Aim of the task:
Nothing but the data itself, reproduced exactly, is the expected answer.

Provided information:
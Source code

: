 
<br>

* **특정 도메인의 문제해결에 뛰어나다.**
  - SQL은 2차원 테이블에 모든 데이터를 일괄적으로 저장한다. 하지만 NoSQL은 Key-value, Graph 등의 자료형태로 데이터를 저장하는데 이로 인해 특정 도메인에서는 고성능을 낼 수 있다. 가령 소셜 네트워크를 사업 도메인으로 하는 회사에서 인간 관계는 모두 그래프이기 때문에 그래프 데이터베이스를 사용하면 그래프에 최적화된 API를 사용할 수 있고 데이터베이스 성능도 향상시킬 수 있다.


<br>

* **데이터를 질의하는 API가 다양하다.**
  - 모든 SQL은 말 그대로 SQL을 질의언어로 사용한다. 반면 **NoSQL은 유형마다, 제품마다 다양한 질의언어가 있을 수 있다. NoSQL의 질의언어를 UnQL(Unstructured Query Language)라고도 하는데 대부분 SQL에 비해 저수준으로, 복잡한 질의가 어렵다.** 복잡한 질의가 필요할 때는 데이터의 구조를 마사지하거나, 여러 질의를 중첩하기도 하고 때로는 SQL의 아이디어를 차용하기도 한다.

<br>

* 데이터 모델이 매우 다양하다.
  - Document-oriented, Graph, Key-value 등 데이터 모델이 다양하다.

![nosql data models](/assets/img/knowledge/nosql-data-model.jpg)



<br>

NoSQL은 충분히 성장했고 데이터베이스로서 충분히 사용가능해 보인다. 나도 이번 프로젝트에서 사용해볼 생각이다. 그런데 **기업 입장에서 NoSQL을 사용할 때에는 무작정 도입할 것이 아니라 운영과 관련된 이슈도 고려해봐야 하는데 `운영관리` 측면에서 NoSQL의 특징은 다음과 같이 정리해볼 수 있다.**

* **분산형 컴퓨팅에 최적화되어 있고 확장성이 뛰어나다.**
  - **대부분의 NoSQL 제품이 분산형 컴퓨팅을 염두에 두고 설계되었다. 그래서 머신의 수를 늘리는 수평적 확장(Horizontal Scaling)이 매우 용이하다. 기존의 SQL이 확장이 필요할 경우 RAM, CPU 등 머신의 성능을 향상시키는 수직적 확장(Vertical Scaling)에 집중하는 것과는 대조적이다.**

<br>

Solution to the exercise:
Source code

: 
<br>

* **특정 도메인의 문제해결에 뛰어나다.**
  - SQL은 2차원 테이블에 모든 데이터를 일괄적으로 저장한다. 하지만 NoSQL은 Key-value, Graph 등의 자료형태로 데이터를 저장하는데 이로 인해 특정 도메인에서는 고성능을 낼 수 있다. 가령 소셜 네트워크를 사업 도메인으로 하는 회사에서 인간 관계는 모두 그래프이기 때문에 그래프 데이터베이스를 사용하면 그래프에 최적화된 API를 사용할 수 있고 데이터베이스 성능도 향상시킬 수 있다.


<br>

* **데이터를 질의하는 API가 다양하다.**
  - 모든 SQL은 말 그대로 SQL을 질의언어로 사용한다. 반면 **NoSQL은 유형마다, 제품마다 다양한 질의언어가 있을 수 있다. NoSQL의 질의언어를 UnQL(Unstructured Query Language)라고도 하는데 대부분 SQL에 비해 저수준으로, 복잡한 질의가 어렵다.** 복잡한 질의가 필요할 때는 데이터의 구조를 마사지하거나, 여러 질의를 중첩하기도 하고 때로는 SQL의 아이디어를 차용하기도 한다.

<br>

* 데이터 모델이 매우 다양하다.
  - Document-oriented, Graph, Key-value 등 데이터 모델이 다양하다.

![nosql data models](/assets/img/knowledge/nosql-data-model.jpg)



<br>

NoSQL은 충분히 성장했고 데이터베이스로서 충분히 사용가능해 보인다. 나도 이번 프로젝트에서 사용해볼 생각이다. 그런데 **기업 입장에서 NoSQL을 사용할 때에는 무작정 도입할 것이 아니라 운영과 관련된 이슈도 고려해봐야 하는데 `운영관리` 측면에서 NoSQL의 특징은 다음과 같이 정리해볼 수 있다.**

* **분산형 컴퓨팅에 최적화되어 있고 확장성이 뛰어나다.**
  - **대부분의 NoSQL 제품이 분산형 컴퓨팅을 염두에 두고 설계되었다. 그래서 머신의 수를 늘리는 수평적 확장(Horizontal Scaling)이 매우 용이하다. 기존의 SQL이 확장이 필요할 경우 RAM, CPU 등 머신의 성능을 향상시키는 수직적 확장(Vertical Scaling)에 집중하는 것과는 대조적이다.**

<br>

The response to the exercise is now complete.